In the field of chemistry, the synthetic routes of compounds are constantly being developed and updated. I will also mention this compound in other articles, 2-Bromo-5-iodobenzonitrile, other downstream synthetic routes, hurry up and to see.

Reference:
Patent; Pfizer Inc.; US2012/165343; (2012); A1;,
Iodide – Wikipedia,
Iodide – an overview | ScienceDirect Topics – ScienceDirect.com

Each compound has different characteristics, and only by selecting the characteristics of the compound suitable for a specific situation can the compound be applied on a large scale. 1252046-13-1, name is 2-Bromo-5-iodobenzonitrile, This compound has unique chemical properties. The synthetic route is as follows., Recommanded Product: 2-Bromo-5-iodobenzonitrile

Under an argon atmosphere, to a 500 ml, three-neck flask, 5.00 g of (6-bromopyridin-3-yl)boronic acid, 7.63 g of 2-bromo-5-iodobenzonitrile, 0.28 g of Pd(OAc)2, 1.02 g of SPhos, and 10.52 g of K3PO4 were dissolved in 120 ml of a deaerated mixture solvent of toluene/ethanol/water (10:1:2), followed by stirring at about 80 C. for about 12 hours. After finishing the reaction, water was added, and extraction with CH2Cl2 was conducted. An organic layer was separated and dried with MgSO4, and solvents were removed by distillation under a reduced pressure. The crude product thus obtained was separated by silica gel column chromatography to obtain 6.20 g (yield 74%) of Intermediate O. The molecular weight of Intermediate O measured by FAB-MS was 338.
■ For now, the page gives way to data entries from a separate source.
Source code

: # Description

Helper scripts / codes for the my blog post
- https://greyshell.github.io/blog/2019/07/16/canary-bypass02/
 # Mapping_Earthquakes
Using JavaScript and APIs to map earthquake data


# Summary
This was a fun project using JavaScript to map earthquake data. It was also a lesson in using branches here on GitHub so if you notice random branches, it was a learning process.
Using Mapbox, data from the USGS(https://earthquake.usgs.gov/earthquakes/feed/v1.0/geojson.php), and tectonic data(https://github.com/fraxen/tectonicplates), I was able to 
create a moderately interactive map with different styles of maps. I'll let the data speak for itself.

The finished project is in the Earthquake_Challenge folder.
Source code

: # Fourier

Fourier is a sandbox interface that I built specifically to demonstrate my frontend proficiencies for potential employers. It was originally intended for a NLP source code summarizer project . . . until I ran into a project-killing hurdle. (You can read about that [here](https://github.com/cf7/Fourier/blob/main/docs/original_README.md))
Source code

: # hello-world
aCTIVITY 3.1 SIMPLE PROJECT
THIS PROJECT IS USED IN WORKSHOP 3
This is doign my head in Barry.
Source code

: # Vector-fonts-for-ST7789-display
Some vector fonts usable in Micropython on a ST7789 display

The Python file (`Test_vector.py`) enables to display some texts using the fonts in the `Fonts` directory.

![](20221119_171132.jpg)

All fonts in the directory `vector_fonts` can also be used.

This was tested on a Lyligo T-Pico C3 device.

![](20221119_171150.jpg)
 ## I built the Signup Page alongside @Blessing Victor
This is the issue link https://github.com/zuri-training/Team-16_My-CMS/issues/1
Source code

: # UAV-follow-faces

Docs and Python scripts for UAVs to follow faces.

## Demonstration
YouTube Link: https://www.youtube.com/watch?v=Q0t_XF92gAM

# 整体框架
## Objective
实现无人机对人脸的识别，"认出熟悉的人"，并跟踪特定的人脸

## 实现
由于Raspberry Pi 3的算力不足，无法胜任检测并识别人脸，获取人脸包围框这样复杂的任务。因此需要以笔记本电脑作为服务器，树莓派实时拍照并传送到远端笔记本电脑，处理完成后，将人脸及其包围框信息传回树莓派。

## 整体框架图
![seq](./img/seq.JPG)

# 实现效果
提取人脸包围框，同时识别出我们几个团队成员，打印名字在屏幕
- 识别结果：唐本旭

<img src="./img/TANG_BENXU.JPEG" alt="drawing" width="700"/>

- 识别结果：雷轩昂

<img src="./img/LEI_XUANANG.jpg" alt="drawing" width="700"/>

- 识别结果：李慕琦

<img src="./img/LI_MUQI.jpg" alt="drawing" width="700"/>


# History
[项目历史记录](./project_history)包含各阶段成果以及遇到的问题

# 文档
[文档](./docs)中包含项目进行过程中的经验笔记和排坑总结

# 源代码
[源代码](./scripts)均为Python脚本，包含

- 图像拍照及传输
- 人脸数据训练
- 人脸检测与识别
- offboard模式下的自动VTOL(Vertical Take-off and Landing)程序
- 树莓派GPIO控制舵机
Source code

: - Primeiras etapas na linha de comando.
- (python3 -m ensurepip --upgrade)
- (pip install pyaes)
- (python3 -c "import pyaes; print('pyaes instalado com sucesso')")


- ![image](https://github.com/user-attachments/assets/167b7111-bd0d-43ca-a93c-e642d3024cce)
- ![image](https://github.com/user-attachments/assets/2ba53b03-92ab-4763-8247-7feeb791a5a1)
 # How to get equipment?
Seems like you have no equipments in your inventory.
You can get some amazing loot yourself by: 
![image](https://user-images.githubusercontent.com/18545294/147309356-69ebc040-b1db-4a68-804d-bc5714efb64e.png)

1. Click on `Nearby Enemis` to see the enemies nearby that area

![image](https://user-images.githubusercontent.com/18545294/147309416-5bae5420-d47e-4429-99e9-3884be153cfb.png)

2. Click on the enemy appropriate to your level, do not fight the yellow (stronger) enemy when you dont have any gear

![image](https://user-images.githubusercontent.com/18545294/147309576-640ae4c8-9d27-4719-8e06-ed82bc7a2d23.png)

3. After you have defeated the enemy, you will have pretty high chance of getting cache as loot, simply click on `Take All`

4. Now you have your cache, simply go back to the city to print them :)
Chemical properties determine the actual use. Each compound has specific chemical properties and uses. We look forward to more synthetic routes in the future to expand reaction routes of 1252046-13-1.

Reference:
Patent; Samsung Display Co., Ltd.; SAKAMOTO, Naoya; (128 pag.)US2019/296247; (2019); A1;,
Iodide – Wikipedia,
Iodide – an overview | ScienceDirect Topics – ScienceDirect.com

Some common heterocyclic compound, 1252046-13-1, name is 2-Bromo-5-iodobenzonitrile, molecular formula is C7H3BrIN, traditional synthetic route has been very mature, but the traditional synthetic route has various shortcomings, such as complicated route, low yield, poor purity, etc, below Introduce a new synthetic route. SDS of cas: 1252046-13-1

Under nitrogen condition, the compound B was dissolved in dioxane, and the compound A (0.9 equivalent) was added. Potassium phosphate (4.0 equivalent) was added, and Cut (0.2 equivalent) and 1,2-diaminocyclohexane (0.2 equivalent) were added. The mixture was refluxed and stirred for 12 hrs, and then the reaction was finished. The resultant was extracted using an organic solvent, and the organic solvent was removed. The resultant was columned and reprecipitated such that the compound C was obtained.

These compound has a wide range of applications. It is believed that with the continuous development of the source of the synthetic route 1252046-13-1, its application will become more common.